Wednesday, April 9, 2008

The Unavailable Mr. Hughes

Some ten years ago, I sat in a teachers' workshop and shared my memories of Hill Hughes, a high school English teacher, and why he meant so much to me. I can well imagine Mr. Hughes wiping his brow when I walked out of his classroom for the last time. Surely, I had not proven his most promising or successful student. Wise enough to recognize ability, he probably knew that I profoundly underachieved in his class, but I'm fairly certain he didn't foresee me teaching English as a profession, earning a doctorate, and publishing on some of the very literary works that I so studiously avoided studying seriously when they appeared on his syllabus.
After I told of this man, I remember Helen Burnstad, our staff development director at the time, asking, "Have you told him how much he meant to you?" Obviously, I had to write this man a letter. I called the school the next day to retrieve his address, but I never got that letter written.
Today, for some odd reason, I thought of that undone task. Again I contacted the school, but this time I received word that Hill Hughes passed away in October 2004.
I'm not self-absorbed enough to believe that I somehow ruined the last six years of Mr. Hughes' life by not telling him about how life turned out for me. He did not, I'm certain, die wondering "What about Browning?" with his last breath. Still, I might have added a sliver to his day had I taken the time to write that letter and get it in the mail. And today, the opportunity is gone.
This is not some thinly veiled attempt to be praised for my teaching. Instead, it's a bit of a carpe diem plea. When we get opportunities, we simply have to act upon them. Far too many of those chances go away, never to return.

Tuesday, April 8, 2008

Magic Pen Game

Would you like something free and just as capable of sucking your soul out of you through addictive game play as Desktop Tower Defense? Try Magic Pen. In this game--did I mention it was free--you draw geometric shapes in order to push a little red ball through a course. Sound goofy? Yes, but it's . . . well, did I mention it's addictive?

Sunday, April 6, 2008

The Prophets of Sports Illustrated

With my beloved Kansas Jayhawks in the Final Four for the first time since 2003, I'm paying a bit more attention to sports news over the past couple of weeks. On Friday, I found the Sports Illustrated college basketball experts' predictions for the weekend's three games.

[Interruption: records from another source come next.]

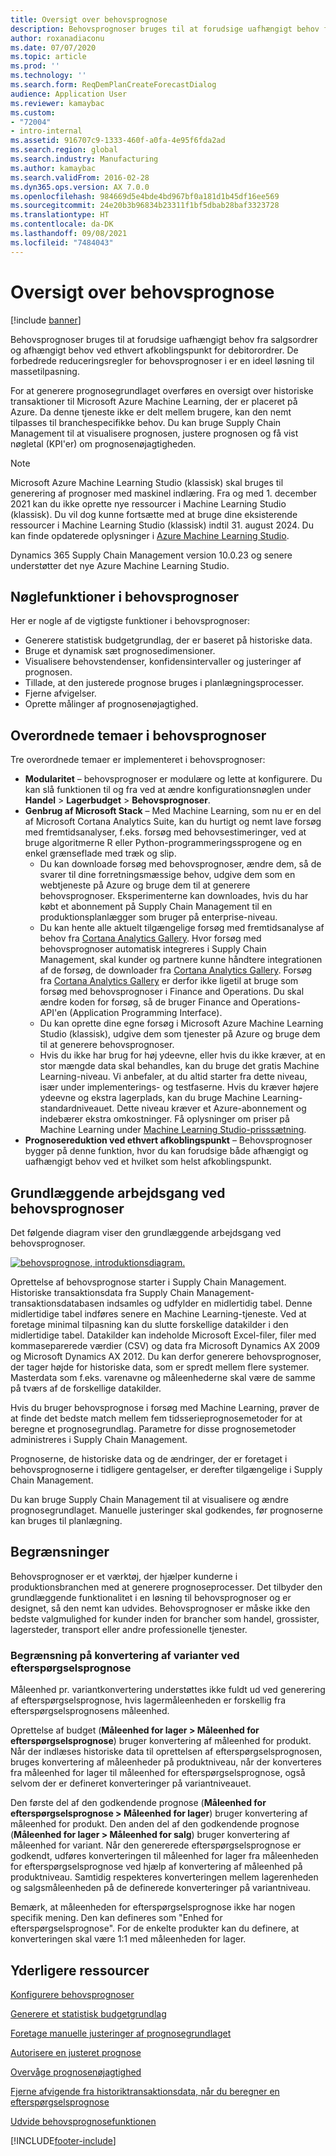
 ```yaml
---
title: Oversigt over behovsprognose
description: Behovsprognoser bruges til at forudsige uafhængigt behov fra salgsordrer og afhængigt behov ved ethvert afkoblingspunkt for debitorordrer. De forbedrede reduceringsregler for behovsprognoser i er en ideel løsning til massetilpasning.
author: roxanadiaconu
ms.date: 07/07/2020
ms.topic: article
ms.prod: ''
ms.technology: ''
ms.search.form: ReqDemPlanCreateForecastDialog
audience: Application User
ms.reviewer: kamaybac
ms.custom:
- "72004"
- intro-internal
ms.assetid: 916707c9-1333-460f-a0fa-4e95f6fda2ad
ms.search.region: global
ms.search.industry: Manufacturing
ms.author: kamaybac
ms.search.validFrom: 2016-02-28
ms.dyn365.ops.version: AX 7.0.0
ms.openlocfilehash: 984669d5e4bde4bd967bf0a181d1b45df16ee569
ms.sourcegitcommit: 24e20b3b96834b23311f1bf5dbab28baf3323728
ms.translationtype: HT
ms.contentlocale: da-DK
ms.lasthandoff: 09/08/2021
ms.locfileid: "7484043"
---
```

# <a name="demand-forecasting-overview"></a>Oversigt over behovsprognose

[!include [banner](../includes/banner.md)]

Behovsprognoser bruges til at forudsige uafhængigt behov fra salgsordrer og afhængigt behov ved ethvert afkoblingspunkt for debitorordrer. De forbedrede reduceringsregler for behovsprognoser i er en ideel løsning til massetilpasning.

For at generere prognosegrundlaget overføres en oversigt over historiske transaktioner til Microsoft Azure Machine Learning, der er placeret på Azure. Da denne tjeneste ikke er delt mellem brugere, kan den nemt tilpasses til branchespecifikke behov. Du kan bruge Supply Chain Management til at visualisere prognosen, justere prognosen og få vist nøgletal (KPI'er) om prognosenøjagtigheden.

> [!NOTE]
> Microsoft Azure Machine Learning Studio (klassisk) skal bruges til generering af prognoser med maskinel indlæring. Fra og med 1. december 2021 kan du ikke oprette nye ressourcer i Machine Learning Studio (klassisk). Du vil dog kunne fortsætte med at bruge dine eksisterende ressourcer i Machine Learning Studio (klassisk) indtil 31. august 2024. Du kan finde opdaterede oplysninger i [Azure Machine Learning Studio](/azure/machine-learning/overview-what-is-machine-learning-studio#ml-studio-classic-vs-azure-machine-learning-studio).
> 
> Dynamics 365 Supply Chain Management version 10.0.23 og senere understøtter det nye Azure Machine Learning Studio.

## <a name="key-features-of-demand-forecasting"></a>Nøglefunktioner i behovsprognoser

Her er nogle af de vigtigste funktioner i behovsprognoser:

- Generere statistisk budgetgrundlag, der er baseret på historiske data.
- Bruge et dynamisk sæt prognosedimensioner.
- Visualisere behovstendenser, konfidensintervaller og justeringer af prognosen.
- Tillade, at den justerede prognose bruges i planlægningsprocesser.
- Fjerne afvigelser.
- Oprette målinger af prognosenøjagtighed.

## <a name="major-themes-in-demand-forecasting"></a>Overordnede temaer i behovsprognoser

Tre overordnede temaer er implementeret i behovsprognoser:

- **Modularitet** – behovsprognoser er modulære og lette at konfigurere. Du kan slå funktionen til og fra ved at ændre konfigurationsnøglen under **Handel** &gt; **Lagerbudget** &gt; **Behovsprognoser**.
- **Genbrug af Microsoft Stack** – Med Machine Learning, som nu er en del af Microsoft Cortana Analytics Suite, kan du hurtigt og nemt lave forsøg med fremtidsanalyser, f.eks. forsøg med behovsestimeringer, ved at bruge algoritmerne R eller Python-programmeringssprogene og en enkel grænseflade med træk og slip.
  - Du kan downloade forsøg med behovsprognoser, ændre dem, så de svarer til dine forretningsmæssige behov, udgive dem som en webtjeneste på Azure og bruge dem til at generere behovsprognoser. Eksperimenterne kan downloades, hvis du har købt et abonnement på Supply Chain Management til en produktionsplanlægger som bruger på enterprise-niveau.
  - Du kan hente alle aktuelt tilgængelige forsøg med fremtidsanalyse af behov fra [Cortana Analytics Gallery](https://gallery.cortanaanalytics.com/). Hvor forsøg med behovsprognoser automatisk integreres i Supply Chain Management, skal kunder og partnere kunne håndtere integrationen af de forsøg, de downloader fra [Cortana Analytics Gallery](https://gallery.cortanaanalytics.com/). Forsøg fra [Cortana Analytics Gallery](https://gallery.cortanaanalytics.com/) er derfor ikke ligetil at bruge som forsøg med behovsprognoser i Finance and Operations. Du skal ændre koden for forsøg, så de bruger Finance and Operations-API'en (Application Programming Interface).
  - Du kan oprette dine egne forsøg i Microsoft Azure Machine Learning Studio (klassisk), udgive dem som tjenester på Azure og bruge dem til at generere behovsprognoser.
  - Hvis du ikke har brug for høj ydeevne, eller hvis du ikke kræver, at en stor mængde data skal behandles, kan du bruge det gratis Machine Learning-niveau. Vi anbefaler, at du altid starter fra dette niveau, især under implementerings- og testfaserne. Hvis du kræver højere ydeevne og ekstra lagerplads, kan du bruge Machine Learning-standardniveauet. Dette niveau kræver et Azure-abonnement og indebærer ekstra omkostninger. Få oplysninger om priser på Machine Learning under [Machine Learning Studio-prisssætning](https://aka.ms/machine-learning-price-info).
- **Prognosereduktion ved ethvert afkoblingspunkt** – Behovsprognoser bygger på denne funktion, hvor du kan forudsige både afhængigt og uafhængigt behov ved et hvilket som helst afkoblingspunkt.

## <a name="basic-flow-in-demand-forecasting"></a>Grundlæggende arbejdsgang ved behovsprognoser

Det følgende diagram viser den grundlæggende arbejdsgang ved behovsprognoser.

[![behovsprognose, introduktionsdiagram.](./media/demand-forecasting-introduction.png)](./media/demand-forecasting-introduction.png)

Oprettelse af behovsprognose starter i Supply Chain Management. Historiske transaktionsdata fra Supply Chain Management-transaktionsdatabasen indsamles og udfylder en midlertidig tabel. Denne midlertidige tabel indføres senere en Machine Learning-tjeneste. Ved at foretage minimal tilpasning kan du slutte forskellige datakilder i den midlertidige tabel. Datakilder kan indeholde Microsoft Excel-filer, filer med kommaseparerede værdier (CSV) og data fra Microsoft Dynamics AX 2009 og Microsoft Dynamics AX 2012. Du kan derfor generere behovsprognoser, der tager højde for historiske data, som er spredt mellem flere systemer. Masterdata som f.eks. varenavne og måleenhederne skal være de samme på tværs af de forskellige datakilder.

Hvis du bruger behovsprognose i forsøg med Machine Learning, prøver de at finde det bedste match mellem fem tidsserieprognosemetoder for at beregne et prognosegrundlag. Parametre for disse prognosemetoder administreres i Supply Chain Management.

Prognoserne, de historiske data og de ændringer, der er foretaget i behovsprognoserne i tidligere gentagelser, er derefter tilgængelige i Supply Chain Management.

Du kan bruge Supply Chain Management til at visualisere og ændre prognosegrundlaget. Manuelle justeringer skal godkendes, før prognoserne kan bruges til planlægning.

## <a name="limitations"></a>Begrænsninger

Behovsprognoser er et værktøj, der hjælper kunderne i produktionsbranchen med at generere prognoseprocesser. Det tilbyder den grundlæggende funktionalitet i en løsning til behovsprognoser og er designet, så den nemt kan udvides. Behovsprognoser er måske ikke den bedste valgmulighed for kunder inden for brancher som handel, grossister, lagersteder, transport eller andre professionelle tjenester.

### <a name="demand-forecast-variant-conversion-limitation"></a>Begrænsning på konvertering af varianter ved efterspørgselsprognose

Måleenhed pr. variantkonvertering understøttes ikke fuldt ud ved generering af efterspørgselsprognose, hvis lagermåleenheden er forskellig fra efterspørgselsprognosens måleenhed.

Oprettelse af budget (**Måleenhed for lager > Måleenhed for efterspørgselsprognose**) bruger konvertering af måleenhed for produkt. Når der indlæses historiske data til oprettelsen af efterspørgselsprognosen, bruges konvertering af måleenheder på produktniveau, når der konverteres fra måleenhed for lager til måleenhed for efterspørgselsprognose, også selvom der er defineret konverteringer på variantniveauet.

Den første del af den godkendende prognose (**Måleenhed for efterspørgselsprognose > Måleenhed for lager**) bruger konvertering af måleenhed for produkt. Den anden del af den godkendende prognose (**Måleenhed for lager > Måleenhed for salg**) bruger konvertering af måleenhed for variant. Når den genererede efterspørgselsprognose er godkendt, udføres konverteringen til måleenhed for lager fra måleenheden for efterspørgselsprognose ved hjælp af konvertering af måleenhed på produktniveau. Samtidig respekteres konverteringen mellem lagerenheden og salgsmåleenheden på de definerede konverteringer på variantniveau.

Bemærk, at måleenheden for efterspørgselsprognose ikke har nogen specifik mening. Den kan defineres som "Enhed for efterspørgselsprognose". For de enkelte produkter kan du definere, at konverteringen skal være 1:1 med måleenheden for lager.

## <a name="additional-resources"></a>Yderligere ressourcer

[Konfigurere behovsprognoser](demand-forecasting-setup.md)

[Generere et statistisk budgetgrundlag](generate-statistical-baseline-forecast.md)

[Foretage manuelle justeringer af prognosegrundlaget](manual-adjustments-baseline-forecast.md)

[Autorisere en justeret prognose](authorize-adjusted-forecast.md)

[Overvåge prognosenøjagtighed](monitor-forecast-accuracy.md)

[Fjerne afvigende fra historiktransaktionsdata, når du beregner en efterspørgselsprognose](remove-historical-outliers-calculating-demand-forecast.md)

[Udvide behovsprognosefunktionen](https://www.youtube.com/watch?v=4OIKIXLiNjI&feature=youtu.be)


[!INCLUDE[footer-include](../../includes/footer-banner.md)]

SI has five such experts, each of whom picked his winner for the Kansas-North Carolina and the UCLA-Memphis semifinals followed by their expert opinion on the winner of Monday's championship.
These geniuses, people who get paid good money for their college basketball acumen, made the following guesses. Four out of five of them picked North Carolina over Kansas. A different four out of the five picked UCLA over Memphis. All the picks for the final champion went to either UCLA or North Carolina. How rich.
On Saturday evening, Memphis thumped UCLA and Kansas spanked the Tarheels. Neither game was within single digits. Therefore, out of the possible ten right answers the SI experts posited, they got exactly two correct. To add to the beauty of this, they have no chance of adding right answers in the finals, since they all picked teams who have already lost! Thus, out of fifteen chances, they have gotten two right, considerably worse than coin toss guesses would have likely produced.
These sports-page prophets are just the latest and most trivial of the various prognosticators who you'll find showing up in magazines and other media. Do you remember the people who predicted with apparent certainty that the Bush administration would be reinstituting the draft or invading Iran over the last couple of years. You probably don't recall Richard Clarke's breathless 2005 article in which he predicted a nation wracked by continued terrorist attacks over the coming years. So far, Clarke's bleak vision appears quite fanciful. The same magazine featured a 1999 cover predicting "Dow 36,000." That came shortly before the dot-com bubble popped.
Of course all those brilliant financial minds at Bear Stearns and other lenders, who have gotten us into the whole subprime mortgage greed fest, were predicting the future as well. "It'll be okay," they assumed, glancing at their Harvard MBAs for reassurance.
What all of these stories should tell us is that hubris is alive and well in America. The best predictions today, as always, appear after the fact.
Without Harvard MBA's, government jobs, or SI press credentials, we're best off speaking of what is known and leaving the hard work of prophecy to the stronger minds.

Friday, April 4, 2008

In Memoriam: Semicolons

I used to share a communal office two mornings each week with a guy who had spent several years as a journalist. "I resigned," this former reporter explained, "because they wouldn't let me use a semicolon in a story. In all the stories I ever turned in, some copy editor always took out the semicolons. Eventually, I started to try to sneak one in, but it never worked. No semicolons would appear, so I quit!"
Why do I mention this? It seems that the apparently endangered future of the semicolon is quite the cause celebre in France, as this story from The Guardian explains.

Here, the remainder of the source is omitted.